Here the job is to print all of the entries below verbatim and leave out any picture.

Source material:
*-*-*
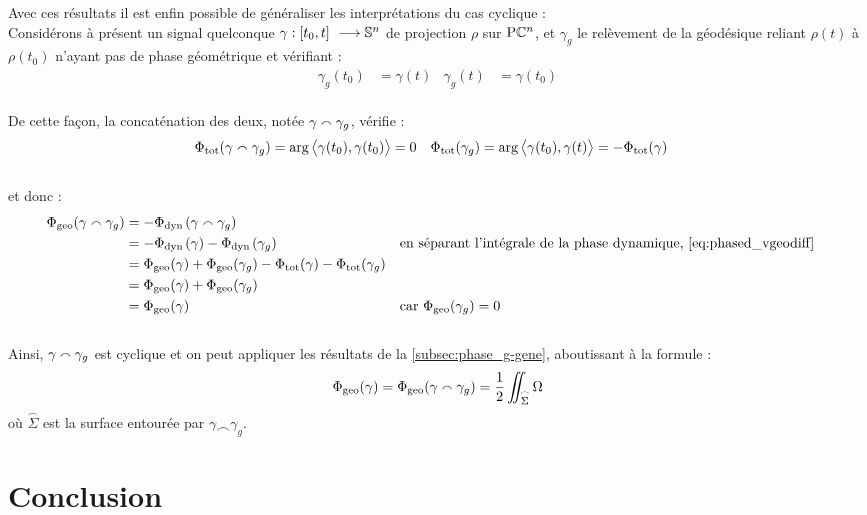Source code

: Avec ces résultats il est enfin possible de généraliser les interprétations du cas cyclique :
\\
Considérons à présent un signal quelconque $\gamma: [t_0,t]\ \longrightarrow \mathbb{ S}^{n}$ de projection $\rho$ sur $\text{\normalfont P}\mathbb{C}^{n}$, et $\gamma_g$ le relèvement de la géodésique reliant $\rho(t)$ à $\rho(t_0)$ n'ayant pas de phase géométrique et vérifiant :
\begin{align*}
\gamma_g(t_0) &= \gamma(t)  &  \gamma_g(t) &= \gamma(t_0)
\end{align*}
\\
De cette façon, la concaténation des deux, notée $\gamma \smallfrown \gamma_g$, vérifie :
\begin{align*}
\Phi_{\text{\normalfont tot}}(\gamma \smallfrown \gamma_g) &= \arg\big\langle \gamma(t_0), \gamma(t_0) \big\rangle =0  &  \Phi_{\text{\normalfont tot}}(\gamma_g) &= \arg\big\langle \gamma(t_0), \gamma(t) \big\rangle = - \Phi_{\text{\normalfont tot}}(\gamma)
\end{align*}
\\
et donc :
\begin{align*}
\Phi_{\text{\normalfont geo}}(\gamma  \smallfrown \gamma_g) &= -\Phi_{\text{\normalfont dyn}\, }(\gamma  \smallfrown \gamma_g) \\
&= -\Phi_{\text{\normalfont dyn}\, }(\gamma) - \Phi_{\text{\normalfont dyn}\, }(\gamma_g)  &  &\text{en séparant l'intégrale de la phase dynamique, \eqref{eq:phased_vgeodiff}} \\
&= \Phi_{\text{\normalfont geo}}(\gamma) + \Phi_{\text{\normalfont geo}}(\gamma_g) - \Phi_{\text{\normalfont tot}}(\gamma) - \Phi_{\text{\normalfont tot}}(\gamma_g) \\
&= \Phi_{\text{\normalfont geo}}(\gamma) + \Phi_{\text{\normalfont geo}}(\gamma_g) \\
&= \Phi_{\text{\normalfont geo}}(\gamma) & &\text{car }\Phi_{\text{\normalfont geo}}(\gamma_g) = 0
\end{align*}
\\

Ainsi, $\gamma \smallfrown \gamma_g$ est cyclique et on peut appliquer les résultats de la \cref{subsec:phase_g-gene}, aboutissant à la formule :
\begin{equation} \label{eq:phase_g-general}
\Phi_{\text{\normalfont geo}}(\gamma) = \Phi_{\text{\normalfont geo}}(\gamma  \smallfrown \gamma_g) = \frac{1}{2} \iint_{\overset{\frown}{\Sigma}} \Omega
\end{equation}
où $\overset{\frown}{\Sigma}$ est la surface entourée par $\gamma \smallfrown \gamma_g$.
\\



\section{Conclusion}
*-*-*
Solved exercise:
Source code

: Avec ces résultats il est enfin possible de généraliser les interprétations du cas cyclique :
\\
Considérons à présent un signal quelconque $\gamma: [t_0,t]\ \longrightarrow \mathbb{ S}^{n}$ de projection $\rho$ sur $\text{\normalfont P}\mathbb{C}^{n}$, et $\gamma_g$ le relèvement de la géodésique reliant $\rho(t)$ à $\rho(t_0)$ n'ayant pas de phase géométrique et vérifiant :
\begin{align*}
\gamma_g(t_0) &= \gamma(t)  &  \gamma_g(t) &= \gamma(t_0)
\end{align*}
\\
De cette façon, la concaténation des deux, notée $\gamma \smallfrown \gamma_g$, vérifie :
\begin{align*}
\Phi_{\text{\normalfont tot}}(\gamma \smallfrown \gamma_g) &= \arg\big\langle \gamma(t_0), \gamma(t_0) \big\rangle =0  &  \Phi_{\text{\normalfont tot}}(\gamma_g) &= \arg\big\langle \gamma(t_0), \gamma(t) \big\rangle = - \Phi_{\text{\normalfont tot}}(\gamma)
\end{align*}
\\
et donc :
\begin{align*}
\Phi_{\text{\normalfont geo}}(\gamma  \smallfrown \gamma_g) &= -\Phi_{\text{\normalfont dyn}\, }(\gamma  \smallfrown \gamma_g) \\
&= -\Phi_{\text{\normalfont dyn}\, }(\gamma) - \Phi_{\text{\normalfont dyn}\, }(\gamma_g)  &  &\text{en séparant l'intégrale de la phase dynamique, \eqref{eq:phased_vgeodiff}} \\
&= \Phi_{\text{\normalfont geo}}(\gamma) + \Phi_{\text{\normalfont geo}}(\gamma_g) - \Phi_{\text{\normalfont tot}}(\gamma) - \Phi_{\text{\normalfont tot}}(\gamma_g) \\
&= \Phi_{\text{\normalfont geo}}(\gamma) + \Phi_{\text{\normalfont geo}}(\gamma_g) \\
&= \Phi_{\text{\normalfont geo}}(\gamma) & &\text{car }\Phi_{\text{\normalfont geo}}(\gamma_g) = 0
\end{align*}
\\

Ainsi, $\gamma \smallfrown \gamma_g$ est cyclique et on peut appliquer les résultats de la \cref{subsec:phase_g-gene}, aboutissant à la formule :
\begin{equation} \label{eq:phase_g-general}
\Phi_{\text{\normalfont geo}}(\gamma) = \Phi_{\text{\normalfont geo}}(\gamma  \smallfrown \gamma_g) = \frac{1}{2} \iint_{\overset{\frown}{\Sigma}} \Omega
\end{equation}
où $\overset{\frown}{\Sigma}$ est la surface entourée par $\gamma \smallfrown \gamma_g$.
\\



\section{Conclusion}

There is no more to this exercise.